▶ DIRECTIONS:
Among the entries below, copy every line that carries the word "file".

▶ RECORDS:
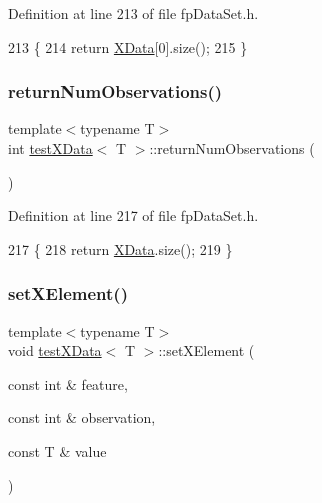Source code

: Definition at line 213 of file fp\+Data\+Set.\+h.


\begin{DoxyCode}
213                                       \{
214             \textcolor{keywordflow}{return} \hyperlink{classtestXData_aabb02eb5f97c674d6a88c8194498b621}{XData}[0].size();
215         \}
\end{DoxyCode}
\mbox{\label{classtestXData_a11dc79bc56b7a5240c0b7c89e9fbeca1}} 
\subsubsection{\texorpdfstring{return\+Num\+Observations()}{returnNumObservations()}}
{\footnotesize\ttfamily template$<$typename T$>$ \\
int \hyperlink{classtestXData}{test\+X\+Data}$<$ T $>$\+::return\+Num\+Observations (\begin{DoxyParamCaption}{ }\end{DoxyParamCaption})\hspace{0.3cm}{\ttfamily [inline]}}



Definition at line 217 of file fp\+Data\+Set.\+h.


\begin{DoxyCode}
217                                           \{
218             \textcolor{keywordflow}{return} \hyperlink{classtestXData_aabb02eb5f97c674d6a88c8194498b621}{XData}.size();
219         \}
\end{DoxyCode}
\mbox{\label{classtestXData_a3e1c527719cb3f3535fd332270c91553}} 
\subsubsection{\texorpdfstring{set\+X\+Element()}{setXElement()}}
{\footnotesize\ttfamily template$<$typename T$>$ \\
void \hyperlink{classtestXData}{test\+X\+Data}$<$ T $>$\+::set\+X\+Element (\begin{DoxyParamCaption}\item[{const int \&}]{feature,  }\item[{const int \&}]{observation,  }\item[{const T \&}]{value }\end{DoxyParamCaption})\hspace{0.3cm}{\ttfamily [inline]}}



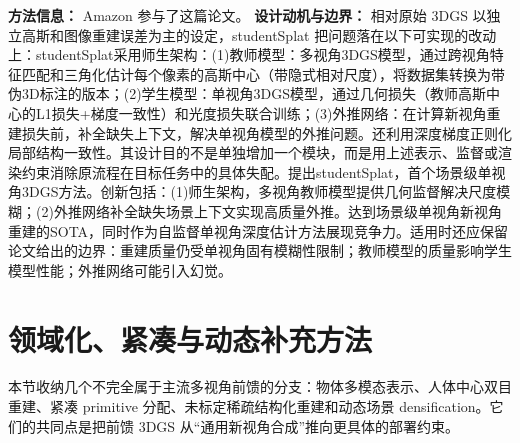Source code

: \textbf{方法信息：} Amazon 参与了这篇论文。
\textbf{设计动机与边界：} 相对原始 3DGS 以独立高斯和图像重建误差为主的设定，studentSplat 把问题落在以下可实现的改动上：studentSplat采用师生架构：(1)教师模型：多视角3DGS模型，通过跨视角特征匹配和三角化估计每个像素的高斯中心（带隐式相对尺度），将数据集转换为带伪3D标注的版本；(2)学生模型：单视角3DGS模型，通过几何损失（教师高斯中心的L1损失+梯度一致性）和光度损失联合训练；(3)外推网络：在计算新视角重建损失前，补全缺失上下文，解决单视角模型的外推问题。还利用深度梯度正则化局部结构一致性。其设计目的不是单独增加一个模块，而是用上述表示、监督或渲染约束消除原流程在目标任务中的具体失配。提出studentSplat，首个场景级单视角3DGS方法。创新包括：(1)师生架构，多视角教师模型提供几何监督解决尺度模糊；(2)外推网络补全缺失场景上下文实现高质量外推。达到场景级单视角新视角重建的SOTA，同时作为自监督单视角深度估计方法展现竞争力。适用时还应保留论文给出的边界：重建质量仍受单视角固有模糊性限制；教师模型的质量影响学生模型性能；外推网络可能引入幻觉。

\section{领域化、紧凑与动态补充方法}

本节收纳几个不完全属于主流多视角前馈的分支：物体多模态表示、人体中心双目重建、紧凑 primitive 分配、未标定稀疏结构化重建和动态场景 densification。它们的共同点是把前馈 3DGS 从“通用新视角合成”推向更具体的部署约束。
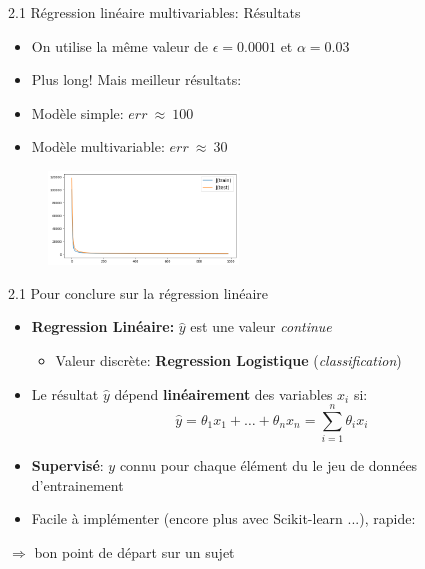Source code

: \begin{frame}{2.1 Régression linéaire multivariables: Résultats}
  \begin{itemize}
  \item On utilise la même valeur de $\epsilon = 0.0001$ et $\alpha = 0.03$
  \item Plus long! Mais meilleur résultats:
  \item Modèle simple: $err ~ \approx ~ 100$
  \item Modèle multivariable: $err ~ \approx ~ 30$
  \end{itemize}
  \begin{figure}
    \includegraphics[width=0.45\textwidth]{fig/multiVarDesc.png}\\
  \end{figure}
\end{frame}
  
\begin{frame}{2.1 Pour conclure sur la régression linéaire}
  \begin{itemize}
  \item \textbf{Regression Linéaire:} $\hat{y}$ est une valeur \textit{continue}
    \begin{itemize}
      \normalsize
    \item Valeur discrète: \textbf{Regression Logistique} (\textit{classification})
    \end{itemize}
    \vspace{0.2cm}
  \item Le résultat $\hat{y}$ dépend \textbf{linéairement} des variables $x_{i}$ si:
    \begin{equation*}
      \hat{y} = \theta_{1}x_{1} + \dots + \theta_{n}x_{n} = \displaystyle\sum_{i=1}^{n} \theta_{i} x_{i}
    \end{equation*}
  \item \textbf{Supervisé}: $y$ connu pour chaque élément du le jeu de données d'entrainement
  \item Facile à implémenter (encore plus avec Scikit-learn ...), rapide: 
  \end{itemize}
  \begin{center}
    $\Rightarrow$ bon point de départ sur un sujet
  \end{center}
\end{frame}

▶ THE COMPLETED TASK:
: Definition at line 213 of file fp\+Data\+Set.\+h.
Definition at line 217 of file fp\+Data\+Set.\+h.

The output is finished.